I know the two terms in the context of a classification problem:
A classification algorithms sensitivity/specificity is defined as
sensitivity = TP / (TP + FN)
specificity = TN / (TN + FP)
I like the comparison with a fire alarm:
- If the sensitivity is high, that means it actually starts ringing when there is a fire. It could still be that FP is high, meaning it just rings all the time.
- If the specificity is high, it means it does not ring when there is no fire. It could still be that FN is high which means it does not ring when there is a fire.

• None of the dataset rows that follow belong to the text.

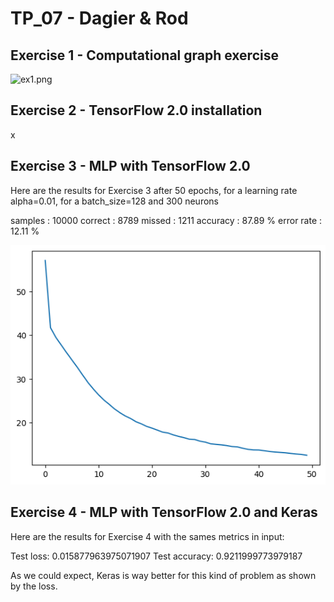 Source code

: # TP_07 - Dagier & Rod

## Exercise 1 - Computational graph exercise

![ex1.png](rapport/ex1.png)

## Exercise 2 - TensorFlow 2.0 installation

x

## Exercise 3 - MLP with TensorFlow 2.0

Here are the results for Exercise 3 after 50 epochs, for a learning rate alpha=0.01, for a batch_size=128 and 300 neurons

samples  :  10000
correct  :  8789
missed   :  1211
accuracy   :  87.89 %
error rate :  12.11 %

![ex3.png](rapport/ex3.png)

## Exercise 4 - MLP with TensorFlow 2.0 and Keras

Here are the results for Exercise 4 with the sames metrics in input:

Test loss: 0.015877963975071907
Test accuracy: 0.9211999773979187

As we could expect, Keras is way better for this kind of problem as shown by the loss.
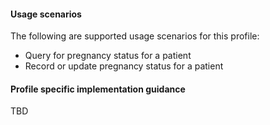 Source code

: #### Usage scenarios

The following are supported usage scenarios for this profile:

- Query for pregnancy status for a patient
- Record or update pregnancy status for a patient


#### Profile specific implementation guidance
TBD




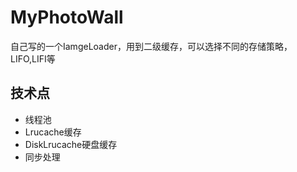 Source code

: # MyPhotoWall
自己写的一个IamgeLoader，用到二级缓存，可以选择不同的存储策略，LIFO,LIFI等
## 技术点
* 线程池
* Lrucache缓存
* DiskLrucache硬盘缓存
* 同步处理
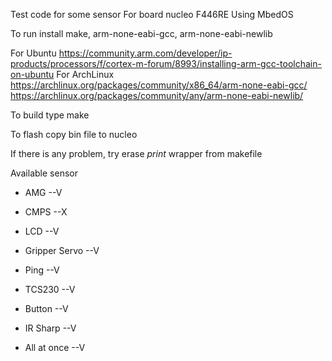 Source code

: Test code for some sensor
For board nucleo F446RE
Using MbedOS

To run install
make, arm-none-eabi-gcc, arm-none-eabi-newlib


For Ubuntu
https://community.arm.com/developer/ip-products/processors/f/cortex-m-forum/8993/installing-arm-gcc-toolchain-on-ubuntu
For ArchLinux
https://archlinux.org/packages/community/x86_64/arm-none-eabi-gcc/
https://archlinux.org/packages/community/any/arm-none-eabi-newlib/


To build type
make

To flash copy bin file to nucleo

If there is any problem, try erase *print* wrapper
from makefile

Available sensor
- AMG              --V
- CMPS             --X
- LCD              --V
- Gripper Servo    --V
- Ping             --V
- TCS230           --V
- Button           --V
- IR Sharp         --V

- All at once      --V
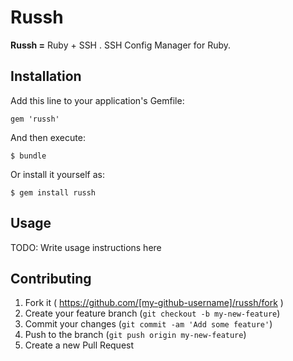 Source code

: # Russh

**Russh =** Ruby + SSH . SSH Config Manager for Ruby.

## Installation

Add this line to your application's Gemfile:

    gem 'russh'

And then execute:

    $ bundle

Or install it yourself as:

    $ gem install russh

## Usage

TODO: Write usage instructions here

## Contributing

1. Fork it ( https://github.com/[my-github-username]/russh/fork )
2. Create your feature branch (`git checkout -b my-new-feature`)
3. Commit your changes (`git commit -am 'Add some feature'`)
4. Push to the branch (`git push origin my-new-feature`)
5. Create a new Pull Request
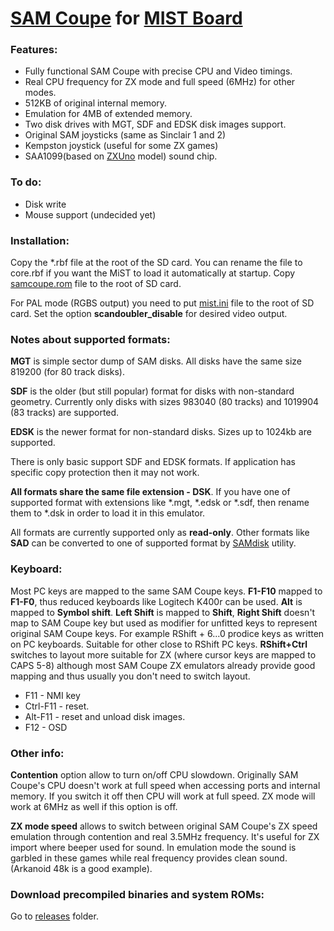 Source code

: # [SAM Coupe](https://en.wikipedia.org/wiki/SAM_Coup%C3%A9) for [MIST Board](https://github.com/mist-devel/mist-board/wiki)

### Features:
- Fully functional SAM Coupe with precise CPU and Video timings.
- Real CPU frequency for ZX mode and full speed (6MHz) for other modes.
- 512KB of original internal memory.
- Emulation for 4MB of extended memory.
- Two disk drives with MGT, SDF and EDSK disk images support.
- Original SAM joysticks (same as Sinclair 1 and 2)
- Kempston joystick (useful for some ZX games)
- SAA1099(based on [ZXUno](http://zxuno.speccy.org/index_e.shtml) model) sound chip.

### To do:
- Disk write
- Mouse support (undecided yet)

### Installation:
Copy the *.rbf file at the root of the SD card. You can rename the file to core.rbf if you want the MiST to load it automatically at startup.
Copy [samcoupe.rom](https://github.com/sorgelig/SAMCoupe_MIST/tree/master/releases) file to the root of SD card.

For PAL mode (RGBS output) you need to put [mist.ini](https://github.com/sorgelig/ZX_Spectrum-128K_MIST/tree/master/releases/mist.ini) file to the root of SD card. Set the option **scandoubler_disable** for desired video output.

### Notes about supported formats:
**MGT** is simple sector dump of SAM disks. All disks have the same size 819200 (for 80 track disks).

**SDF** is the older (but still popular) format for disks with non-standard geometry. Currently only disks with sizes 983040 (80 tracks) and 1019904 (83 tracks) are supported.

**EDSK** is the newer format for non-standard disks. Sizes up to 1024kb are supported.

There is only basic support SDF and EDSK formats. If application has specific copy protection then it may not work.

**All formats share the same file extension - DSK**. If you have one of supported format with extensions like *.mgt, *.edsk or *.sdf, then rename them to *.dsk in order to load it in this emulator.

All formats are currently supported only as **read-only**.
Other formats like **SAD** can be converted to one of supported format by [SAMdisk](http://simonowen.com/samdisk/) utility.

### Keyboard:
Most PC keys are mapped to the same SAM Coupe keys.
**F1-F10** mapped to **F1-F0**, thus reduced keyboards like Logitech K400r can be used. **Alt** is mapped to **Symbol shift**. **Left Shift** is mapped to **Shift**, **Right Shift** doesn't map to SAM Coupe key but used as modifier for unfitted keys to represent original SAM Coupe keys. For example RShift + 6...0 prodice keys as written on PC keyboards. Suitable for other close to RShift PC keys. **RShift+Ctrl** switches to layout more suitable for ZX (where cursor keys are mapped to CAPS 5-8) although most SAM Coupe ZX emulators already provide good mapping and thus usually you don't need to switch layout.

* F11 - NMI key
* Ctrl-F11 - reset.
* Alt-F11 - reset and unload disk images.
* F12 - OSD

### Other info:
**Contention** option allow to turn on/off CPU slowdown. Originally SAM Coupe's CPU doesn't work at full speed when accessing ports and internal memory. If you switch it off then CPU will work at full speed. ZX mode will work at 6MHz as well if this option is off.

**ZX mode speed** allows to switch between original SAM Coupe's ZX speed emulation through contention and real 3.5MHz frequency. It's useful for ZX import where beeper used for sound. In emulation mode the sound is garbled in these games while real frequency provides clean sound. (Arkanoid 48k is a good example).

### Download precompiled binaries and system ROMs:
Go to [releases](https://github.com/sorgelig/SAMCoupe_MIST/tree/master/releases) folder.

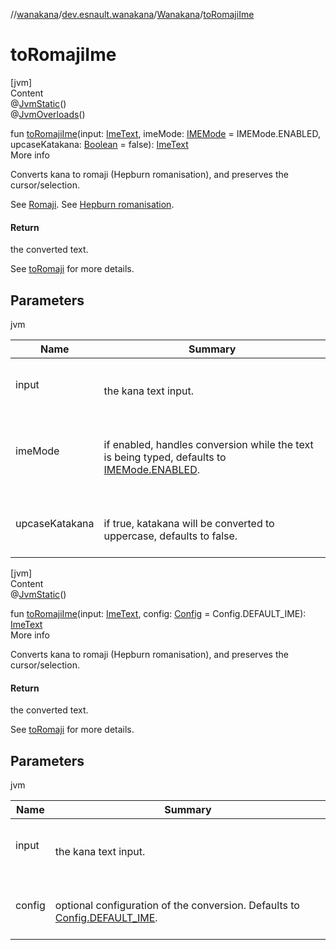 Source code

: //[wanakana](../../index.md)/[dev.esnault.wanakana](../index.md)/[Wanakana](index.md)/[toRomajiIme](to-romaji-ime.md)



# toRomajiIme  
[jvm]  
Content  
@[JvmStatic](https://kotlinlang.org/api/latest/jvm/stdlib/kotlin.jvm/-jvm-static/index.html)()  
@[JvmOverloads](https://kotlinlang.org/api/latest/jvm/stdlib/kotlin.jvm/-jvm-overloads/index.html)()  
  
fun [toRomajiIme](to-romaji-ime.md)(input: [ImeText](../../dev.esnault.wanakana.utils/-ime-text/index.md), imeMode: [IMEMode](../-i-m-e-mode/index.md) = IMEMode.ENABLED, upcaseKatakana: [Boolean](https://kotlinlang.org/api/latest/jvm/stdlib/kotlin/-boolean/index.html) = false): [ImeText](../../dev.esnault.wanakana.utils/-ime-text/index.md)  
More info  


Converts kana to romaji (Hepburn romanisation), and preserves the cursor/selection.



See [Romaji](https://en.wikipedia.org/wiki/Romaji). See [Hepburn romanisation](https://en.wikipedia.org/wiki/Hepburn_romanization).



#### Return  


the converted text.



See [toRomaji](to-romaji.md) for more details.



## Parameters  
  
jvm  
  
|  Name|  Summary| 
|---|---|
| <a name="dev.esnault.wanakana/Wanakana/toRomajiIme/#dev.esnault.wanakana.utils.ImeText#dev.esnault.wanakana.IMEMode#kotlin.Boolean/PointingToDeclaration/"></a>input| <a name="dev.esnault.wanakana/Wanakana/toRomajiIme/#dev.esnault.wanakana.utils.ImeText#dev.esnault.wanakana.IMEMode#kotlin.Boolean/PointingToDeclaration/"></a><br><br>the kana text input.<br><br>
| <a name="dev.esnault.wanakana/Wanakana/toRomajiIme/#dev.esnault.wanakana.utils.ImeText#dev.esnault.wanakana.IMEMode#kotlin.Boolean/PointingToDeclaration/"></a>imeMode| <a name="dev.esnault.wanakana/Wanakana/toRomajiIme/#dev.esnault.wanakana.utils.ImeText#dev.esnault.wanakana.IMEMode#kotlin.Boolean/PointingToDeclaration/"></a><br><br>if enabled, handles conversion while the text is being typed, defaults to [IMEMode.ENABLED](../-i-m-e-mode/-e-n-a-b-l-e-d/index.md).<br><br>
| <a name="dev.esnault.wanakana/Wanakana/toRomajiIme/#dev.esnault.wanakana.utils.ImeText#dev.esnault.wanakana.IMEMode#kotlin.Boolean/PointingToDeclaration/"></a>upcaseKatakana| <a name="dev.esnault.wanakana/Wanakana/toRomajiIme/#dev.esnault.wanakana.utils.ImeText#dev.esnault.wanakana.IMEMode#kotlin.Boolean/PointingToDeclaration/"></a><br><br>if true, katakana will be converted to uppercase, defaults to false.<br><br>
  
  


[jvm]  
Content  
@[JvmStatic](https://kotlinlang.org/api/latest/jvm/stdlib/kotlin.jvm/-jvm-static/index.html)()  
  
fun [toRomajiIme](to-romaji-ime.md)(input: [ImeText](../../dev.esnault.wanakana.utils/-ime-text/index.md), config: [Config](../-config/index.md) = Config.DEFAULT_IME): [ImeText](../../dev.esnault.wanakana.utils/-ime-text/index.md)  
More info  


Converts kana to romaji (Hepburn romanisation), and preserves the cursor/selection.



#### Return  


the converted text.



See [toRomaji](to-romaji.md) for more details.



## Parameters  
  
jvm  
  
|  Name|  Summary| 
|---|---|
| <a name="dev.esnault.wanakana/Wanakana/toRomajiIme/#dev.esnault.wanakana.utils.ImeText#dev.esnault.wanakana.Config/PointingToDeclaration/"></a>input| <a name="dev.esnault.wanakana/Wanakana/toRomajiIme/#dev.esnault.wanakana.utils.ImeText#dev.esnault.wanakana.Config/PointingToDeclaration/"></a><br><br>the kana text input.<br><br>
| <a name="dev.esnault.wanakana/Wanakana/toRomajiIme/#dev.esnault.wanakana.utils.ImeText#dev.esnault.wanakana.Config/PointingToDeclaration/"></a>config| <a name="dev.esnault.wanakana/Wanakana/toRomajiIme/#dev.esnault.wanakana.utils.ImeText#dev.esnault.wanakana.Config/PointingToDeclaration/"></a><br><br>optional configuration of the conversion. Defaults to [Config.DEFAULT_IME](../-config/-companion/-d-e-f-a-u-l-t_-i-m-e.md).<br><br>
  
  



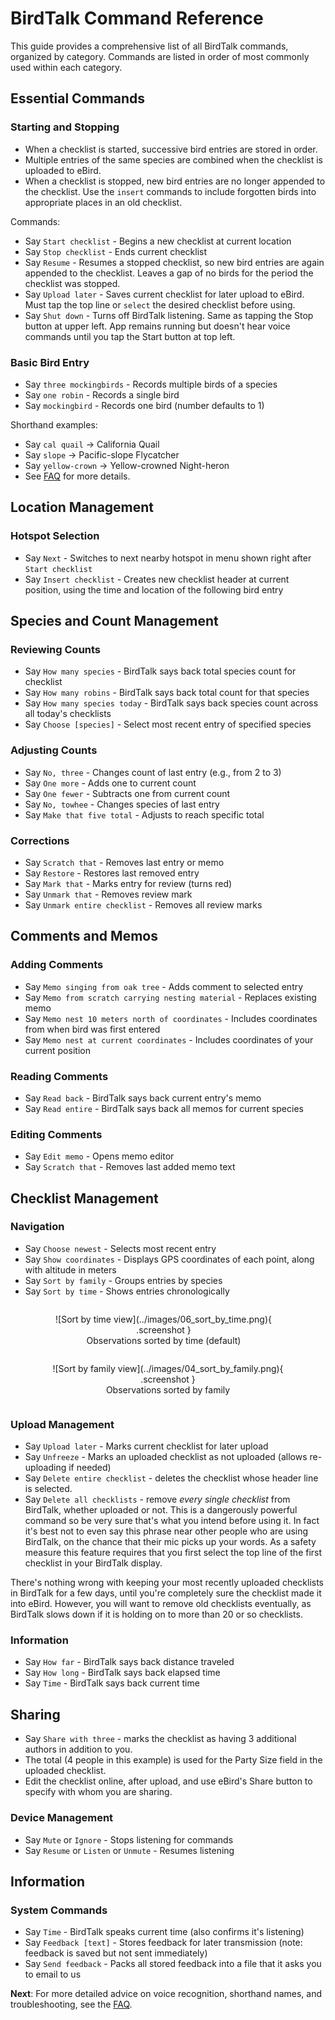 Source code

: # BirdTalk Command Reference

This guide provides a comprehensive list of all BirdTalk commands, organized by category. Commands are listed in order of most commonly used within each category.

## Essential Commands

### Starting and Stopping

- When a checklist is started, successive bird entries are stored in order.
- Multiple entries of the same species are combined when the checklist is uploaded to eBird.
- When a checklist is stopped, new bird entries are no longer appended to the checklist.  Use the `insert` commands to include forgotten birds into appropriate places in an old checklist.

Commands:

- Say `Start checklist` - Begins a new checklist at current location
- Say `Stop checklist` - Ends current checklist
- Say `Resume` - Resumes a stopped checklist, so new bird entries are again appended to the checklist.  Leaves a gap of no birds for the period the checklist was stopped.
- Say `Upload later` - Saves current checklist for later upload to eBird.  Must tap the top line or `select` the desired checklist before using.
- Say `Shut down` - Turns off BirdTalk listening.  Same as tapping the Stop button at upper left.  App remains running but doesn't hear voice commands until you tap the Start button at top left.

### Basic Bird Entry

- Say `three mockingbirds` - Records multiple birds of a species
- Say `one robin` - Records a single bird
- Say `mockingbird` - Records one bird (number defaults to 1)

Shorthand examples:

- Say `cal quail` → California Quail
- Say `slope` → Pacific-slope Flycatcher
- Say `yellow-crown` → Yellow-crowned Night-heron
- See [FAQ](../faq.md) for more details.

## Location Management

### Hotspot Selection

- Say `Next` - Switches to next nearby hotspot in menu shown right after `Start checklist`
- Say `Insert checklist` - Creates new checklist header at current position, using the time and location of the following bird entry

## Species and Count Management

### Reviewing Counts

- Say `How many species` - BirdTalk says back total species count for checklist
- Say `How many robins` - BirdTalk says back total count for that species
- Say `How many species today` - BirdTalk says back species count across all today's checklists
- Say `Choose [species]` - Select most recent entry of specified species

### Adjusting Counts

- Say `No, three` - Changes count of last entry (e.g., from 2 to 3)
- Say `One more` - Adds one to current count
- Say `One fewer` - Subtracts one from current count
- Say `No, towhee` - Changes species of last entry
- Say `Make that five total` - Adjusts to reach specific total

### Corrections

- Say `Scratch that` - Removes last entry or memo
- Say `Restore` - Restores last removed entry
- Say `Mark that` - Marks entry for review (turns red)
- Say `Unmark that` - Removes review mark
- Say `Unmark entire checklist` - Removes all review marks

## Comments and Memos

### Adding Comments

- Say `Memo singing from oak tree` - Adds comment to selected entry
- Say `Memo from scratch carrying nesting material` - Replaces existing memo
- Say `Memo nest 10 meters north of coordinates` - Includes coordinates from when bird was first entered
- Say `Memo nest at current coordinates` - Includes coordinates of your current position

### Reading Comments

- Say `Read back` - BirdTalk says back current entry's memo
- Say `Read entire` - BirdTalk says back all memos for current species

### Editing Comments

- Say `Edit memo` - Opens memo editor
- Say `Scratch that` - Removes last added memo text

## Checklist Management

### Navigation

- Say `Choose newest` - Selects most recent entry
- Say `Show coordinates` - Displays GPS coordinates of each point, along with altitude in meters
- Say `Sort by family` - Groups entries by species
- Say `Sort by time` - Shows entries chronologically

<div style="text-align: center" markdown>
<div style="display: inline-block; margin-right: 1em" markdown>
<figure markdown>
  ![Sort by time view](../images/06_sort_by_time.png){ .screenshot }
  <figcaption>Observations sorted by time (default)</figcaption>
</figure>
</div>
<div style="display: inline-block" markdown>
<figure markdown>
  ![Sort by family view](../images/04_sort_by_family.png){ .screenshot }
  <figcaption>Observations sorted by family</figcaption>
</figure>
</div>
</div>


### Upload Management

- Say `Upload later` - Marks current checklist for later upload
- Say `Unfreeze` - Marks an uploaded checklist as not uploaded (allows re-uploading if needed)
- Say `Delete entire checklist` - deletes the checklist whose header line is selected.
- Say `Delete all checklists` - remove <i>every single checklist</i> from BirdTalk, whether uploaded or not.  This is a dangerously powerful command so be very sure that's what you intend before using it.  In fact it's best not to even say this phrase near other people who are using BirdTalk, on the chance that their mic picks up your words.  As a safety measure this feature requires that you first select the top line of the first checklist in your BirdTalk display.

There's nothing wrong with keeping your most recently uploaded checklists in BirdTalk for a few days, until you're completely sure the checklist made it into eBird.  However, you will want to remove old checklists eventually, as BirdTalk slows down if it is holding on to more than 20 or so checklists.


### Information

- Say `How far` - BirdTalk says back distance traveled
- Say `How long` - BirdTalk says back elapsed time
- Say `Time` - BirdTalk says back current time

## Sharing

- Say `Share with three` - marks the checklist as having 3 additional authors in addition to you.  
- The total (4 people in this example) is used for the Party Size field in the uploaded checklist.
- Edit the checklist online, after upload, and use eBird's Share button to specify with whom you are sharing.

### Device Management

- Say `Mute` or `Ignore` - Stops listening for commands
- Say `Resume` or `Listen` or `Unmute` - Resumes listening

## Information

### System Commands

- Say `Time` - BirdTalk speaks current time (also confirms it's listening)
- Say `Feedback [text]` - Stores feedback for later transmission (note: feedback is saved but not sent immediately)
- Say `Send feedback` - Packs all stored feedback into a file that it asks you to email to us

**Next**: For more detailed advice on voice recognition, shorthand names, and troubleshooting, see the [FAQ](../faq.md).
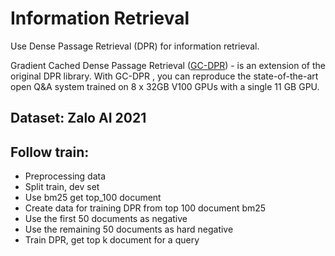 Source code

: # Information Retrieval
Use Dense Passage Retrieval (DPR) for information retrieval.

Gradient Cached Dense Passage Retrieval ([GC-DPR](https://github.com/luyug/GC-DPR)) - is an extension of the original DPR library.
With GC-DPR , you can reproduce the state-of-the-art open Q&A system trained on 8 x 32GB V100 GPUs with a single 11 GB GPU.

## Dataset: Zalo AI 2021

## Follow train:
- Preprocessing data
- Split train, dev set
- Use bm25 get top_100 document
- Create data for training DPR from top 100 document bm25
- Use the first 50 documents as negative
- Use the remaining 50 documents as hard negative
- Train DPR, get top k document for a query
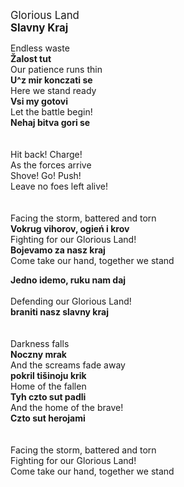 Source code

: <big>Glorious Land<br>
<b>Slavny Kraj</big></b>


Endless waste<br>
**Žalost tut** <br>
Our patience runs thin<br>
**U^z  mir konczati se**<br>
Here we stand ready<br>
**Vsi my gotovi**<br>
Let the battle begin!<br>
**Nehaj bitva gori se**<br>
<br><br>
Hit back! Charge!<br>
As the forces arrive<br>
Shove! Go! Push!<br>
Leave no foes left alive!<br>
<br><br>
Facing the storm, battered and torn<br>
**Vokrug vihorov, ogień i krov** <br>
Fighting for our Glorious Land!<br>
**Bojevamo za nasz kraj**<br>
Come take our hand, together we stand

**Jedno idemo, ruku nam daj<br>**<br>
Defending our Glorious Land!<br>
**braniti nasz slavny kraj**<br>
<br><br>
Darkness falls<br>
**Noczny mrak**<br>
And the screams fade away<br>
**pokril tišinoju krik**<br>
Home of the fallen<br>
**Tyh czto sut padli**<br>
And the home of the brave!<br>
**Czto sut herojami**<br>
<br><br>
Facing the storm, battered and torn<br>
Fighting for our Glorious Land!<br>
Come take our hand, together we stand<br>


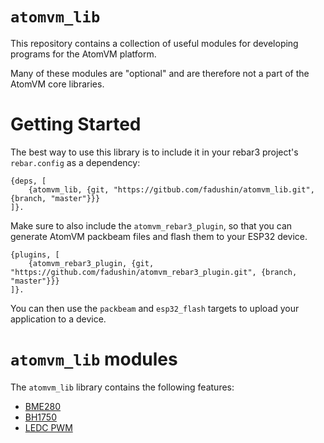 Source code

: # `atomvm_lib`

This repository contains a collection of useful modules for developing programs for the AtomVM platform.

Many of these modules are "optional" and are therefore not a part of the AtomVM core libraries.

# Getting Started

The best way to use this library is to include it in your rebar3 project's `rebar.config` as a dependency:

    {deps, [
        {atomvm_lib, {git, "https://gitbub.com/fadushin/atomvm_lib.git", {branch, "master"}}}
    ]}.

Make sure to also include the `atomvm_rebar3_plugin`, so that you can generate AtomVM packbeam files and flash them to your ESP32 device.

    {plugins, [
        {atomvm_rebar3_plugin, {git, "https://github.com/fadushin/atomvm_rebar3_plugin.git", {branch, "master"}}}
    ]}.

You can then use the `packbeam` and `esp32_flash` targets to upload your application to a device.

# `atomvm_lib` modules

The `atomvm_lib` library contains the following features:

* [BME280](doc/bme280.md)
* [BH1750](doc/bh1750.md)
* [LEDC PWM](doc/ledc_pwm.md)
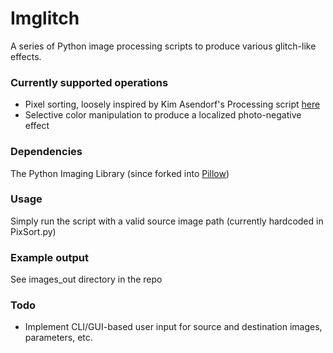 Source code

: # Imglitch
A series of Python image processing scripts to produce various glitch-like effects.

### Currently supported operations
- Pixel sorting, loosely inspired by Kim Asendorf's Processing script [here](https://github.com/kimasendorf/ASDFPixelSort)
- Selective color manipulation to produce a localized photo-negative effect

### Dependencies
The Python Imaging Library (since forked into [Pillow](https://python-pillow.org/))

### Usage
Simply run the script with a valid source image path (currently hardcoded in PixSort.py)

### Example output
See images_out directory in the repo

### Todo
- Implement CLI/GUI-based user input for source and destination images, parameters, etc.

Now I found a table for Influenza symptoms and I'm a bit confused what it means in this context. Does it essentially define each isolated symptom as a classification algorithm, e.g. for fever:
- I get a patient who has Influenza. I only check for fever. If the patient has fever, I conclude that he has Influenza. I'm right in 68–86% of the cases. (For simplicity, assume 77%)
- I get a patient and and apply my "fever => Influenza" logic. In 25–73% of the cases I correctly say that they don't have fever (for simplicity, assume 49%).
So essentially the number come from filling this table:
| | Correct Pred. (True) | Wrong Prediction (False) |
| ----------------------- | -------------------- | ------------------------ |
| Has Fever (Positive) | | |
| Has no Fever (Negative) | | |
Specificity: Hence, if I divide the number of people without fever and who also don't have influenza by the number of all people without influenza, it should be 49%? Or is it all people who visit the doctor? All people who feel sick? All people who think they have Influenza?
Sensitivity: I divide the number of people who have fever and influenza by the number of people with Influenza. Same question here: If people are asymptomatic, they probably don't go to the doctor. If there is no check if they had influenza, how can one have FN
?
Did I get something completely wrong?